We start off with the old database being active and then the new database is running in what we call shadow mode. So it'll be doing the same queries as the new database, off to the side. And this can be a little more tricky than it seems. We do have to take some care to ensure that if something happens along the shadow pathway, that doesn't affect the user experience. And particularly if the queries are performing slow in the new database, we need to somehow guard against that.
The other thing is that the new database starts out empty and we need some way to fill that up. So this depends on your own scenario, what the database structure is. In some cases, just by the fact that you're doing rights to both databases means that the new one will start to catch up immediately. We do have to do something about preexisting data, so that's another area we need to think about. This is a picture of this iterative process we go through, where once we're connected to both, we're going to essentially just sit and watch what happens. And since we're going to be doing some verification, we'll look to make sure that things are adding up right. If we see something's wrong, we'll maybe stop and go make some bug fixes. We're also going to be observing the performance and doing optimizations if we need to for new queries.
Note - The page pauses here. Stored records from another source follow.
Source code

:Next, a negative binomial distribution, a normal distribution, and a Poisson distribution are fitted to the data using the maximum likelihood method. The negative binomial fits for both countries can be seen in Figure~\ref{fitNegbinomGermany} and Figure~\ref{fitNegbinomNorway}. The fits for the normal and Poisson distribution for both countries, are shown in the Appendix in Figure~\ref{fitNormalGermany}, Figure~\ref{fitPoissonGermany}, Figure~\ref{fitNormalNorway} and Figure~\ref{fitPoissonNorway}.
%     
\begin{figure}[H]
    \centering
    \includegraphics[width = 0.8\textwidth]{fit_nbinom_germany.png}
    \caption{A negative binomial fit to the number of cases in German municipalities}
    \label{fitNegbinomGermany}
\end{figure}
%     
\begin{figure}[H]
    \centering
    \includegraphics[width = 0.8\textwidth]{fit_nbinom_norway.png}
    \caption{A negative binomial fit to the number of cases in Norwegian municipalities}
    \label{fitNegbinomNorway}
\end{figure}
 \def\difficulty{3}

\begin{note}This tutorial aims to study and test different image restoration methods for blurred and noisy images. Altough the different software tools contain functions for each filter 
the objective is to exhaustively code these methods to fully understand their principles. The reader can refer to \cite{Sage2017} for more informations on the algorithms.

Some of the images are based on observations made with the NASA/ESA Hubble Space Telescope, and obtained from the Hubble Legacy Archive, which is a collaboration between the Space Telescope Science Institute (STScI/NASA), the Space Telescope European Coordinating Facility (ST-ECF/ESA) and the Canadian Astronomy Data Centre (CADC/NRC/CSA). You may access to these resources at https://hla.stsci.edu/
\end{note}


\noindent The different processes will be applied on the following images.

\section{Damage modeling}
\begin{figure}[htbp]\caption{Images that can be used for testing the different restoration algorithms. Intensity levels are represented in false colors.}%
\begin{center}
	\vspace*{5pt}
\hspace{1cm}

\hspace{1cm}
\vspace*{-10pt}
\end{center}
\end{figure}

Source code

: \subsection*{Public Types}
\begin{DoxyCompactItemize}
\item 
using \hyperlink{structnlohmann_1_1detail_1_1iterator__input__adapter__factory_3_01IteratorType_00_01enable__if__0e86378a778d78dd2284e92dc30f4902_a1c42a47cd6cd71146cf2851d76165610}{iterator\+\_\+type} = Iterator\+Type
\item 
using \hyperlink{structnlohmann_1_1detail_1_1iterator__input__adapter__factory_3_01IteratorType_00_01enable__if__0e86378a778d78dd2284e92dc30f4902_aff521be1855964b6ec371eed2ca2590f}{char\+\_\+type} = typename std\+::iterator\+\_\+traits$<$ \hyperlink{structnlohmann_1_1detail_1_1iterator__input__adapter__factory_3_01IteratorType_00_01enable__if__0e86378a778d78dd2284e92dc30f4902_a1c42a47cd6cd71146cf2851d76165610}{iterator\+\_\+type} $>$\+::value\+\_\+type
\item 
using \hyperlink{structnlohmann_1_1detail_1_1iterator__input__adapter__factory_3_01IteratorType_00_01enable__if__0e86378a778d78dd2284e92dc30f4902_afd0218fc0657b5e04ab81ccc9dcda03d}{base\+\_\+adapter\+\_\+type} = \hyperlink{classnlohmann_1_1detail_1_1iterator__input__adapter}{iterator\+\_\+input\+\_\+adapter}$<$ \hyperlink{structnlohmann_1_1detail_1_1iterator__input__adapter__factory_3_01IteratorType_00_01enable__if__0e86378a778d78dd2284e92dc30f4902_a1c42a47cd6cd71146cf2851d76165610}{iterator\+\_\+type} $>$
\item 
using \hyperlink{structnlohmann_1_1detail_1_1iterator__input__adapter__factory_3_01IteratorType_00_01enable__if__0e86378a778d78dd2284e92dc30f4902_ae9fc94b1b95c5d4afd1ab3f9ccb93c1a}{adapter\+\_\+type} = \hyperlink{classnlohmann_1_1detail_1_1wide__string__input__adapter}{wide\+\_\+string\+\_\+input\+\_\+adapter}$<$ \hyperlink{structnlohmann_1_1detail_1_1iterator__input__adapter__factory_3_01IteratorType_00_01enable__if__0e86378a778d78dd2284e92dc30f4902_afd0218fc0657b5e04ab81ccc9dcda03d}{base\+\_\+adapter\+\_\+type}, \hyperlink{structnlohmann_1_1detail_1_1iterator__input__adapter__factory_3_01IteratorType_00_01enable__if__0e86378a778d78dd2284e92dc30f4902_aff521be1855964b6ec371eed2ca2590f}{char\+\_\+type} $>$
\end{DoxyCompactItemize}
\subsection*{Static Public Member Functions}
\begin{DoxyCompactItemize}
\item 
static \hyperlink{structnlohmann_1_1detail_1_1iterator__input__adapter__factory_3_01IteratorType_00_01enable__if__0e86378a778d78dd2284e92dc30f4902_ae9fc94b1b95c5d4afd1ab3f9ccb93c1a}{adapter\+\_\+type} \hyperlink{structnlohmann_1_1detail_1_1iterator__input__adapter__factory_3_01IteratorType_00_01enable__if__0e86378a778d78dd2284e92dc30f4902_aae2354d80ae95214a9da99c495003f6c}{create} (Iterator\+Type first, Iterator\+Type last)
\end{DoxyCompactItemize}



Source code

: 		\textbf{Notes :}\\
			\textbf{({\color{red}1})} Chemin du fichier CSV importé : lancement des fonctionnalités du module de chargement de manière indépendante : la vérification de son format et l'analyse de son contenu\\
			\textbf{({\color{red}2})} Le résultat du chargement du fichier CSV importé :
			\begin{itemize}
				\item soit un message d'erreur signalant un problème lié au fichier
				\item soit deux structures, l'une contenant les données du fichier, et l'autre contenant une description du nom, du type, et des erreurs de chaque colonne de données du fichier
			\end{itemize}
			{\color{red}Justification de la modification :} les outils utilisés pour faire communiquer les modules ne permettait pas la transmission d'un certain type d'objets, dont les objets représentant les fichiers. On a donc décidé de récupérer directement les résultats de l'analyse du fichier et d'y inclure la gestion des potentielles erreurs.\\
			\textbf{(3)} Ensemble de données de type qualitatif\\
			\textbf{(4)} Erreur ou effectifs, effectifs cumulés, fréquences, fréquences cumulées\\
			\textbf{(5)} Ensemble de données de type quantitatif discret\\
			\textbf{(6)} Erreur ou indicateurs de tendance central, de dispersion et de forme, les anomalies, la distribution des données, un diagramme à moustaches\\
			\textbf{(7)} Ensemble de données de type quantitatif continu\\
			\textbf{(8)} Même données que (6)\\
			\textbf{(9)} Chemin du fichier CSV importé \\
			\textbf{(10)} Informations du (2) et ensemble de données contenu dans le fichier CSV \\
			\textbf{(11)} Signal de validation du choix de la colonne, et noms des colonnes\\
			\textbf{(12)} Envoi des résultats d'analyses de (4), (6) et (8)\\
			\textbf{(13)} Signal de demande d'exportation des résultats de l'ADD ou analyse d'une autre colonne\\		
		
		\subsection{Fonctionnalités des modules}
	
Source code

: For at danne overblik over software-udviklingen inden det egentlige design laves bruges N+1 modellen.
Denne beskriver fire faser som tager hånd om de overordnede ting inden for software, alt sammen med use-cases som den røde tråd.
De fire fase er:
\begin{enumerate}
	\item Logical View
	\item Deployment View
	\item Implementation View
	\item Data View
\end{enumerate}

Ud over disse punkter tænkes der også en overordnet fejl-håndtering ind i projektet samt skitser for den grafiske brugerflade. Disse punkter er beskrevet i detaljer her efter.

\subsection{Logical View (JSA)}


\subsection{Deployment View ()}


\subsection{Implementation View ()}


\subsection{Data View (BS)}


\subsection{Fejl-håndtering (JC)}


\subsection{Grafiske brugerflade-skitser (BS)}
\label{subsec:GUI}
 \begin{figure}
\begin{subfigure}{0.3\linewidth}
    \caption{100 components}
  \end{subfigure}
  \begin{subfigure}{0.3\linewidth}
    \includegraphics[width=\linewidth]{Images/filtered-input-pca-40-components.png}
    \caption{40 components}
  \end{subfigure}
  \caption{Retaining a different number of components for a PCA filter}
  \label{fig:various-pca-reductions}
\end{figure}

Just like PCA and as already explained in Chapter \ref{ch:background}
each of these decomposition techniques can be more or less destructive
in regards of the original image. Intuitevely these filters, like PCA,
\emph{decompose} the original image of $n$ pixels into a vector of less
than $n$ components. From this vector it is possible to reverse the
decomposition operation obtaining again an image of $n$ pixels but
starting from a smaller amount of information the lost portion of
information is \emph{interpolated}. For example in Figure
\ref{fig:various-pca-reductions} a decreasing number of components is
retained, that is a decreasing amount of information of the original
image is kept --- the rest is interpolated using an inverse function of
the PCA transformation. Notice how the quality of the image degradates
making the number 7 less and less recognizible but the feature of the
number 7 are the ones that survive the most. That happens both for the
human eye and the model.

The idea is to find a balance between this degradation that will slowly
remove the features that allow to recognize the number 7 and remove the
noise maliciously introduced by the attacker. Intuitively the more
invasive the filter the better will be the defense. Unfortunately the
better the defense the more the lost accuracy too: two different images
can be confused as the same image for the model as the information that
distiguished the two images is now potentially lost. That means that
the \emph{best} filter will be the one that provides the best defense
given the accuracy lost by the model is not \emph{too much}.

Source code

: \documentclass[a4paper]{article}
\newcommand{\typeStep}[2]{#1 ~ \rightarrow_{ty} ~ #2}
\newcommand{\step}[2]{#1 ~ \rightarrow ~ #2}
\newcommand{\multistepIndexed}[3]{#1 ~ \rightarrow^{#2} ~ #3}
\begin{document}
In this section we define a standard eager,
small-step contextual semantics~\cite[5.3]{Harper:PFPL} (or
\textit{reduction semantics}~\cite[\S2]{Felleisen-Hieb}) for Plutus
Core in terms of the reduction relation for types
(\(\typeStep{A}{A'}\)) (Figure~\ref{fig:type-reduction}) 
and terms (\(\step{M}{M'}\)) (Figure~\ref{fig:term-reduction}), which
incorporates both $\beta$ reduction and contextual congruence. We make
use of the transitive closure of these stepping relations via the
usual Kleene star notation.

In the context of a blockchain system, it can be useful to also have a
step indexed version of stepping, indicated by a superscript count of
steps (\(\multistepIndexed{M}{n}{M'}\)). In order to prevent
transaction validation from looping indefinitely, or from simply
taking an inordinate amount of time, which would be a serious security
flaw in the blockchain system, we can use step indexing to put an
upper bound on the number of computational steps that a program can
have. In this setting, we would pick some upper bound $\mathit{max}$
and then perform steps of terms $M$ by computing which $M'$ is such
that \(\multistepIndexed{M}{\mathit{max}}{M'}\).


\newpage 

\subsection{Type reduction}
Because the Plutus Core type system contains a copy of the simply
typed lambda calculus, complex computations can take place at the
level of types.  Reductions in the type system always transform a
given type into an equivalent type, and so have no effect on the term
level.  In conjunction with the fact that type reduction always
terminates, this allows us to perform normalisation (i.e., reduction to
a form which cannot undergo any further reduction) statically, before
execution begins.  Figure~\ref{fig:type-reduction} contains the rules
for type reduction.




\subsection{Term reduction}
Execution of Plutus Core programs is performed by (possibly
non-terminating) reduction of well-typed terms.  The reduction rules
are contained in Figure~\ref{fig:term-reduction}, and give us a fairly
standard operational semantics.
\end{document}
As I mentioned, we also will have some sort of process in the background to be able to sync all data. In our case, we were able to get by with a very simple, sort of ad hoc, essentially, scripts to do queries and shuffle data over. If you have really large data sets or there's some complexity, you might need some sort of offline batch processing or something fancier to deal with that problem. But that's also something you probably need to do iteratively. And then when we get to the end state, all we need to do is flip the switch and drop our connection to the old one, and we're done. And this is something, this switching between the two, is something we do with feature flags and we'll get into that.
Okay. Let's take a look at how to actually make this work inside your application. This is one of the things where you might have a question like, "Could we do this sort of migration with Canary deploys?" And this is the thing where you really do need feature flags, because you need that control internal to your application to control the pathway of execution. We wouldn't be able to do this with Canary deploys, although they can be useful as we're introducing the tooling for the first time to give us an extra degree of safety. It's a very good technique, of course.
Let's look at a little bit of code. We're a Go shop, so these examples are going to be in Go, but of course this would work with any language. So let's say we have an account entity and, if you're familiar with domain-driven design, this pattern of the repository may seem familiar. So we've got this interface with a find method. Let's just look up an account. It's got some query in it and we return an account. That's pretty simple. In our application code, like an API handle or something, we simply call the find method. Of course, in a real app, we would actually do something with that account. But here we're just maybe sending it back to the user. So how do we introduce the second database into this code? That's what we want to do. So we introduce the idea of a mode, and this is the thing that we'll bind to our feature flag. A mode tells us whether we want to talk to database A, database B, or both. In this case, we have the three choices as an enumeration and then in our code, we write some if/else kind of logic here. Once we've made the database calls to either or both databases, we can do a comparison if we talk to both. And we do something with those results of the comparison, which I haven't shown here. But that would be the thing that tells us, are both systems working the same way?
And then we have to choose. In this example, we always return the result from A, if we made a call to A, so that would mean the old database. When we did this, we actually also designed the flag in a way that we could make B the active database. So we could have a both mode that would return to either A or B.
Okay, so this isn't too bad. It's just a little if/else, but there's some problems. We would really like to have some tooling for metrics. We want to be able to compare apples to apples, how these find methods are performing. And we'd like that metric to be done at this level of interface. We might have automatic driver-level metrics, but the queries might not map one-to-one, so we'd like to have the higher-level metrics as well. And the fact that we're doing sequential calls, calling A and then B, is obviously bad because now we're taking the sum of those latencies and that's what our users are going to be hit with. It's not good.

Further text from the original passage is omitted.